Ultimately, however, any efforts to monitor employees, whether on-site or remotely, need to coincide with carefully crafted policies. Here are three things that any organization that is considering continuing or expanding its employee monitoring program needs to know.
The legal environment surrounding employee data collection is getting more complex
No jurisdiction currently prohibits employee monitoring outright or plans on doing so. Regardless, the legal environment surrounding employee data collection requires an increasingly nuanced approach.
While organizations working under frameworks like the GDPR or CPRA face a legal minefield when it comes to rolling out employee surveillance programs, data privacy legislation exists beyond just these kinds of comprehensive jurisdictions. Notably, across the U.S., specific purpose privacy legislation is increasingly likely to impact how employers can monitor staff.

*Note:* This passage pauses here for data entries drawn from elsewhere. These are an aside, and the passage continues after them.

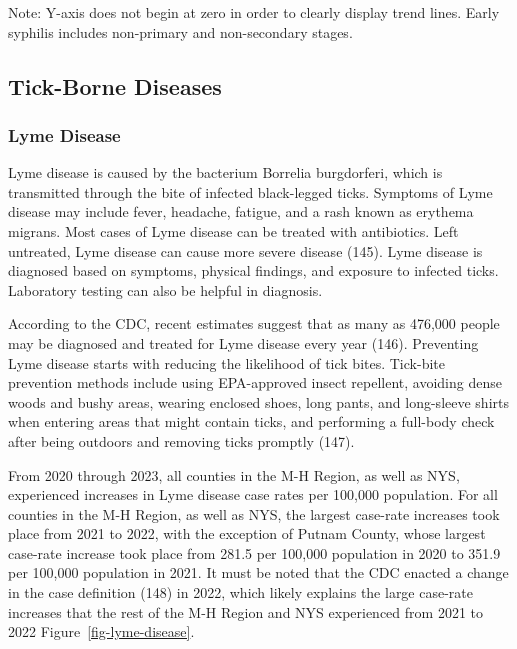 \documentclass[
  english,
  letterpaper,
]{report}
\begin{document}
\begin{tcolorbox}[enhanced jigsaw, breakable, leftrule=.75mm, title=\textcolor{quarto-callout-note-color}{\faInfo}\hspace{0.5em}{Note}, bottomrule=.15mm, opacityback=0, left=2mm, colback=white, bottomtitle=1mm, coltitle=black, colbacktitle=quarto-callout-note-color!10!white, colframe=quarto-callout-note-color-frame, opacitybacktitle=0.6, toptitle=1mm, titlerule=0mm, arc=.35mm, rightrule=.15mm, toprule=.15mm]

Note: Y-axis does not begin at zero in order to clearly display trend
lines. Early syphilis includes non-primary and non-secondary stages.

\end{tcolorbox}

\subsection{Tick-Borne Diseases}\label{tick-borne-diseases}

\subsubsection{Lyme Disease}\label{lyme-disease}

Lyme disease is caused by the bacterium Borrelia burgdorferi, which is
transmitted through the bite of infected black-legged ticks. Symptoms of
Lyme disease may include fever, headache, fatigue, and a rash known as
erythema migrans. Most cases of Lyme disease can be treated with
antibiotics. Left untreated, Lyme disease can cause more severe disease
(145). Lyme disease is diagnosed based on symptoms, physical findings,
and exposure to infected ticks. Laboratory testing can also be helpful
in diagnosis.

According to the CDC, recent estimates suggest that as many as 476,000
people may be diagnosed and treated for Lyme disease every year (146).
Preventing Lyme disease starts with reducing the likelihood of tick
bites. Tick-bite prevention methods include using EPA-approved insect
repellent, avoiding dense woods and bushy areas, wearing enclosed shoes,
long pants, and long-sleeve shirts when entering areas that might
contain ticks, and performing a full-body check after being outdoors and
removing ticks promptly (147).

From 2020 through 2023, all counties in the M-H Region, as well as NYS,
experienced increases in Lyme disease case rates per 100,000 population.
For all counties in the M-H Region, as well as NYS, the largest
case-rate increases took place from 2021 to 2022, with the exception of
Putnam County, whose largest case-rate increase took place from 281.5
per 100,000 population in 2020 to 351.9 per 100,000 population in 2021.
It must be noted that the CDC enacted a change in the case definition
(148) in 2022, which likely explains the large case-rate increases that
the rest of the M-H Region and NYS experienced from 2021 to 2022
Figure~\ref{fig-lyme-disease}.
\end{document}
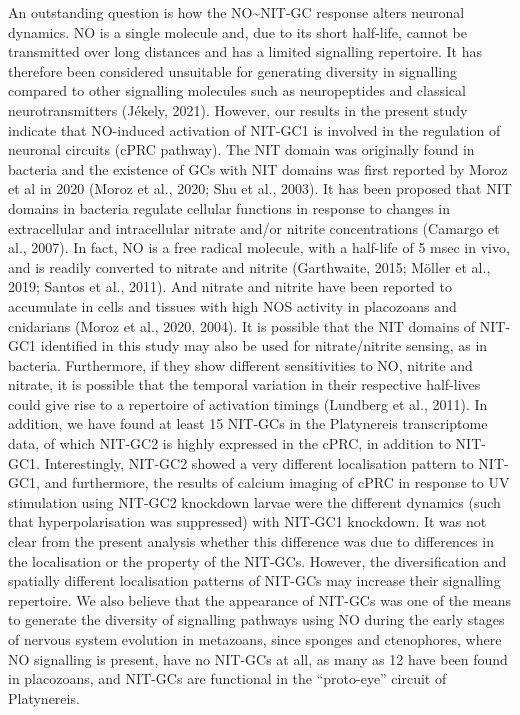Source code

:\documentclass[
  10pt,
  onecolumn]{article}
\begin{document}
An outstanding question is how the NO\textasciitilde NIT-GC response
alters neuronal dynamics. NO is a single molecule and, due to its short
half-life, cannot be transmitted over long distances and has a limited
signalling repertoire. It has therefore been considered unsuitable for
generating diversity in signalling compared to other signalling
molecules such as neuropeptides and classical neurotransmitters (Jékely,
2021). However, our results in the present study indicate that
NO-induced activation of NIT-GC1 is involved in the regulation of
neuronal circuits (cPRC pathway). The NIT domain was originally found in
bacteria and the existence of GCs with NIT domains was first reported by
Moroz et al in 2020 (Moroz et al., 2020; Shu et al., 2003). It has been
proposed that NIT domains in bacteria regulate cellular functions in
response to changes in extracellular and intracellular nitrate and/or
nitrite concentrations (Camargo et al., 2007). In fact, NO is a free
radical molecule, with a half-life of 5 msec in vivo, and is readily
converted to nitrate and nitrite (Garthwaite, 2015; Möller et al., 2019;
Santos et al., 2011). And nitrate and nitrite have been reported to
accumulate in cells and tissues with high NOS activity in placozoans and
cnidarians (Moroz et al., 2020, 2004). It is possible that the NIT
domains of NIT-GC1 identified in this study may also be used for
nitrate/nitrite sensing, as in bacteria. Furthermore, if they show
different sensitivities to NO, nitrite and nitrate, it is possible that
the temporal variation in their respective half-lives could give rise to
a repertoire of activation timings (Lundberg et al., 2011). In addition,
we have found at least 15 NIT-GCs in the Platynereis transcriptome data,
of which NIT-GC2 is highly expressed in the cPRC, in addition to
NIT-GC1. Interestingly, NIT-GC2 showed a very different localisation
pattern to NIT-GC1, and furthermore, the results of calcium imaging of
cPRC in response to UV stimulation using NIT-GC2 knockdown larvae were
the different dynamics (such that hyperpolarisation was suppressed) with
NIT-GC1 knockdown. It was not clear from the present analysis whether
this difference was due to differences in the localisation or the
property of the NIT-GCs. However, the diversification and spatially
different localisation patterns of NIT-GCs may increase their signalling
repertoire. We also believe that the appearance of NIT-GCs was one of
the means to generate the diversity of signalling pathways using NO
during the early stages of nervous system evolution in metazoans, since
sponges and ctenophores, where NO signalling is present, have no NIT-GCs
at all, as many as 12 have been found in placozoans, and NIT-GCs are
functional in the ``proto-eye'' circuit of Platynereis.
\end{document}
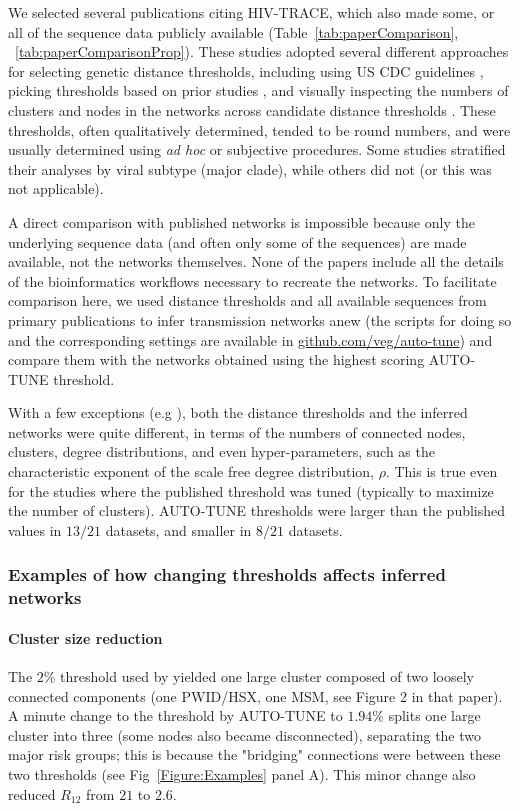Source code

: \documentclass[utf8]{FrontiersinHarvard} %
\begin{document}
We selected several publications citing HIV-TRACE, which also made some, or all
of the sequence data publicly available (Table~\ref{tab:paperComparison},
~\ref{tab:paperComparisonProp}). These studies adopted several different
approaches for selecting genetic distance thresholds, including using US CDC
guidelines \citep{yan_central_2020}, picking thresholds based on prior studies
\citep{sivay_hiv-1_2018}, and visually inspecting the numbers of clusters and
nodes in the networks across candidate distance thresholds
\citep{liu_dynamics_2020}. These thresholds, often qualitatively determined,
tended to be round numbers, and were usually determined using {\it ad hoc} or
subjective procedures. Some studies stratified their analyses by viral subtype
(major clade), while others did not (or this was not applicable).

A direct comparison with published networks is impossible because only the
underlying sequence data (and often only some of the sequences) are made
available, not the networks themselves. None of the papers include all the
details of the bioinformatics workflows necessary to recreate the networks. To
facilitate comparison here, we used distance thresholds and all available
sequences from primary publications to infer transmission networks anew (the
scripts for doing so and the corresponding settings are available in
\url{github.com/veg/auto-tune}) and compare them with the networks obtained
using the highest scoring AUTO-TUNE threshold.

With a few exceptions (e.g \cite{dalai_combining_2018,sivay_hiv-1_2018}), both
the distance thresholds and the inferred networks were quite different, in
terms of the numbers of connected nodes, clusters, degree distributions, and
even hyper-parameters, such as the characteristic exponent of the scale free
degree distribution, $\rho$. This is true even for the studies where the
published threshold was tuned (typically to maximize the number of clusters).
AUTO-TUNE thresholds were larger than the published values in $13/21$ datasets,
and smaller in $8/21$ datasets.

\subsubsection{Examples of how changing thresholds affects inferred networks}

\paragraph{Cluster size reduction} The $2\%$ threshold used by \citet{dalai_combining_2018} yielded one large
cluster composed of two loosely connected components (one PWID/HSX, one MSM,
see Figure 2 in that paper). A minute change to the threshold by AUTO-TUNE to
$1.94\%$ splits one large cluster into three (some nodes also became
disconnected), separating the two major risk groups; this is because the
"bridging" connections were between these two thresholds (see
Fig~\ref{Figure:Examples} panel A). This minor change also reduced $R_{12}$
from $21$ to $2.6$.
\end{document}
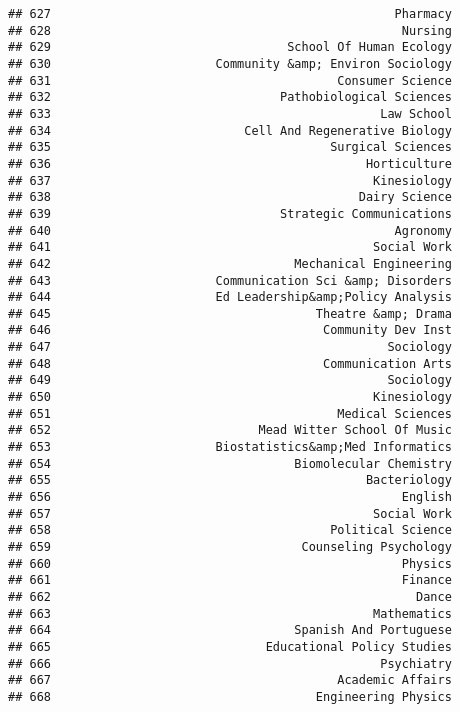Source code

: \documentclass[
]{article}
\begin{document}
\begin{verbatim}
## 627                                                Pharmacy
## 628                                                 Nursing
## 629                                 School Of Human Ecology
## 630                       Community &amp; Environ Sociology
## 631                                        Consumer Science
## 632                                Pathobiological Sciences
## 633                                              Law School
## 634                           Cell And Regenerative Biology
## 635                                       Surgical Sciences
## 636                                            Horticulture
## 637                                             Kinesiology
## 638                                           Dairy Science
## 639                                Strategic Communications
## 640                                                Agronomy
## 641                                             Social Work
## 642                                  Mechanical Engineering
## 643                       Communication Sci &amp; Disorders
## 644                       Ed Leadership&amp;Policy Analysis
## 645                                     Theatre &amp; Drama
## 646                                      Community Dev Inst
## 647                                               Sociology
## 648                                      Communication Arts
## 649                                               Sociology
## 650                                             Kinesiology
## 651                                        Medical Sciences
## 652                             Mead Witter School Of Music
## 653                       Biostatistics&amp;Med Informatics
## 654                                  Biomolecular Chemistry
## 655                                            Bacteriology
## 656                                                 English
## 657                                             Social Work
## 658                                       Political Science
## 659                                   Counseling Psychology
## 660                                                 Physics
## 661                                                 Finance
## 662                                                   Dance
## 663                                             Mathematics
## 664                                  Spanish And Portuguese
## 665                              Educational Policy Studies
## 666                                              Psychiatry
## 667                                        Academic Affairs
## 668                                     Engineering Physics

\end{verbatim}
\end{document}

For example, the Illinois Biometric Information Privacy Act (BIPA) restricts how companies operating in Illinois can use biometric data such as fingerprints or facial recognition. Impacted companies must give advance notice, receive employee consent, and have a retention and destruction schedule for biometric data collected. Critically, this law also gives employees a private right of action against employers should a violation occur. Similar laws are also in place in Texas and New York.
Other states, such as Connecticut, require organizations to give employees notice of any monitoring. Organizations need to carefully examine whether other laws specifically impact the types of data they plan on collecting.
Transparency and privacy are vital
While many employee monitoring tools are new and questions around data use and storage continue to evolve, the ethical issues they raise have been around for decades. Ultimately, research shows that the process of employee monitoring requires buy-in from the employees themselves. The vital factors in this respect are transparency and consent.
Employee agreement for intrusive monitoring is critical to increasing its acceptance, even when not required by law. The key to getting consent is letting employees know that monitoring their activity is ultimately for their benefit too. Backing up this thesis, a Gartner study found that while few employees were okay with employers observing their email without a just cause, over 50 percent don’t mind being monitored if their employer tells them why they are doing so.
Matching monitoring with workplace privacy is critical
As they surveil employees, many organizations take responsibility for incredibly valuable employee personal information. With both data breaches and incidents of identity theft soaring, this situation is naturally going to raise employee privacy concerns.
To mitigate employee worries, employers can integrate privacy into their workplace by rolling out pro-privacy workplace benefits to staff. On one level, this can mean engaging employees with privacy awareness training that extends beyond what’s necessary to maintain cybersecurity. However, employers can also equip their workforces with privacy tools like password managers and data broker removal services that minimize employees’ chances of falling victim to fraud outside the workplace.
Final thoughts
As companies struggled to adapt to virtual work, employee monitoring soared. However, as things return to “business as usual,” it’s worth revisiting workplace monitoring procedures to make sure they’re necessary.
Deploying digital monitoring tools within the workplace has never been easier. But rolling out or expanding an employee monitoring program is not a process that any employer should take lightly.
Ultimately, employers that monitor employee activity need to consider how monitoring fits into the legal environment they operate in. They also need to consider whether their actions are transparent and proactively mitigate employee concerns. Only then will employee acceptance of monitoring increase.